Thanksgiving in Paris is like Bastille Day in the United States: an ordinary weekday that tradition has turned into a day to celebrate with family, friends, great food and great wine. If you are lucky enough to be in Paris during this holiday, preparation is key, as you need to plan ahead and order your turkey from the butcher a few days in advance.

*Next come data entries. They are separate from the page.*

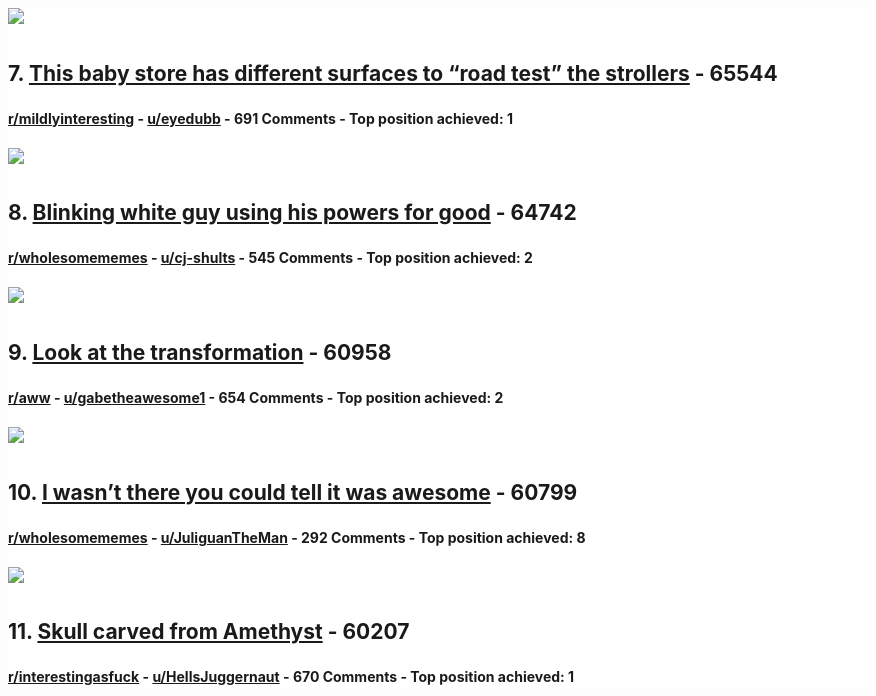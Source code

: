 <a href="https://i.redd.it/up478nvhhyn31.jpg"><img src="https://a.thumbs.redditmedia.com/S2grQUbVAFfnfCDz_I80zFW3HnLDrVHGXLG1xkulCK4.jpg"></img></a>

## 7. [This baby store has different surfaces to “road test” the strollers](http://reddit.com/r/mildlyinteresting/comments/d78vdp/this_baby_store_has_different_surfaces_to_road/) - 65544
#### [r/mildlyinteresting](http://reddit.com/r/mildlyinteresting) - [u/eyedubb](http://reddit.com/u/eyedubb) - 691 Comments - Top position achieved: 1

<a href="https://i.redd.it/ku9rld9ndxn31.jpg"><img src="https://b.thumbs.redditmedia.com/GmHa7Xz0JnfdQfTvCULHdo4TQiFcyrkegfTWtPkaNZk.jpg"></img></a>

## 8. [Blinking white guy using his powers for good](http://reddit.com/r/wholesomememes/comments/d74rzl/blinking_white_guy_using_his_powers_for_good/) - 64742
#### [r/wholesomememes](http://reddit.com/r/wholesomememes) - [u/cj-shults](http://reddit.com/u/cj-shults) - 545 Comments - Top position achieved: 2

<a href="https://i.redd.it/sgjnko5uxun31.jpg"><img src="https://b.thumbs.redditmedia.com/pOqPa4UjwagFdfeOWYmbaMsFXr7yEjEZPcLy1GWKE1k.jpg"></img></a>

## 9. [Look at the transformation](http://reddit.com/r/aww/comments/d78wp0/look_at_the_transformation/) - 60958
#### [r/aww](http://reddit.com/r/aww) - [u/gabetheawesome1](http://reddit.com/u/gabetheawesome1) - 654 Comments - Top position achieved: 2

<a href="https://v.redd.it/ohz0krz64wn31"><img src="https://b.thumbs.redditmedia.com/ENzFURGN_bHuW-GUYa6y7RUjHAn24UL5CgkhpJM-WSA.jpg"></img></a>

## 10. [I wasn’t there you could tell it was awesome](http://reddit.com/r/wholesomememes/comments/d7abg3/i_wasnt_there_you_could_tell_it_was_awesome/) - 60799
#### [r/wholesomememes](http://reddit.com/r/wholesomememes) - [u/JuliguanTheMan](http://reddit.com/u/JuliguanTheMan) - 292 Comments - Top position achieved: 8

<a href="https://i.redd.it/byzt206s5yn31.jpg"><img src="https://b.thumbs.redditmedia.com/otp5MyLkd1RPImZDGVWMFs9AshS7bqJ1u_kfrxggNXw.jpg"></img></a>

## 11. [Skull carved from Amethyst](http://reddit.com/r/interestingasfuck/comments/d7apv3/skull_carved_from_amethyst/) - 60207
#### [r/interestingasfuck](http://reddit.com/r/interestingasfuck) - [u/HellsJuggernaut](http://reddit.com/u/HellsJuggernaut) - 670 Comments - Top position achieved: 1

What I love about most boucherie (butchers) in Paris is that it’s not just during holiday season when you’ll pass by a rotisserie filled with golden birds. Butchers here have large rotisseries that stand on the sidewalk, with fat plump organic chickens roasting all day long, any day of the week. These chickens can be selected for immediate consumption, or you may reserve one to pick up on the way home. The butcher marks your pick with a numbered metal pin (e.g., No. 5) and voila, your succulent meal awaits. On Thanksgiving, you will see large turkeys roasting, on the rotisserie, perfectly cooked to a golden crisp brown. Indeed, the butcher will know knows exactly from which farm the turkey (dinde) will come., Better yet, the celebrated bird will be neither frozen nor shrink wrapped in plastic. Most butchers will even roast the turkey for you, provided you specify exactly when you want to pick it up. Most butchers are closed 1-3, so you will need to pick up before or after the lunch hour closing. My favorite butchers are on Rue de Grenelle, including the acclaimed Maison Kermorvant (197 Rue de Grenelle). While the knee-jerk desire to want to roast your bird at home may be hard to shake, there are practical reasons why to have your butcher is the man for the job—most French ovens are not big enough to house a large bird for your Thanksgiving feast. Some butchers will even providing stuffing for your turkey, as well as the turkey stock and drippings for your perfect gravy or demi-glace.
Parisian Novembers also happen to be perfect for traditional Thanksgiving side dishes. Squash, carrots, pumpkin, chestnuts, sage, mushrooms, thyme, brussel sprouts are all in season. One of my favorite places to shop for my Thanksgiving feast is on Rue Cler, where Julia Child shopped and prepared for her Thanksgiving while she lived in Paris. Jeusselin sells the best foie gras in Paris, and you can also buy other prepared items such as roasted potatoes or gratin daphinois (like scalloped potatoes, but better). Next door is Nicolas, vendor of wines and champagne. Nearby, La Fromagerie and Marie Ann Cantin offer fresh cheeses and a few quality vegetable and fruit stands also line the block. Furthermore,Rue Cler is home to Roger, one of the best boucherie in Paris, with a poissonerie , where fresh oysters, lobster (live or cooked), and shrimp – including prepared platters – can be sold with some notice.
If you want to cheat, across from boucherie Maison Kermorvant on Rue de Grenelle is Picard, a store that sells gourmet frozen food. Items that can be purchased at Picard include pumpkin soup, foie gras, appetizers in a glass (duck with mango, scallops and sausage, salmon with wasabi and granny smith apples), roasted rack of lamb, macarons, chocolate tart and an unreal selection of real top notch desserts. Don’t worry, Parisian women are known to shop at Picard for dinner under the guise they spent days cooking. (I have even seen small restaurants cart in boxes of frozen Picard items to sell to diners.)
If you really feel the need to buy American products, like Jell-O, stuffing, pumpkin spiced filling for pie, and other “delicacies” La Grande Epicerie , Thanksgiving in Le Marais, or the Real McCoy or good options to source products.
If you cannot make dinner, Joe Allen’s in Paris has a special menu on Thanksgiving. Reservations are recommended. As Thanksgiving is not a holiday in France, all stores are open during normal hours, which makes shopping a little easier. And so, Thanksgiving in Paris can remain the holiday Americans hold dear, with the only drama stemming for finishing those few bottles of good wine with friends late into the evening. But isn’t that what makes it special?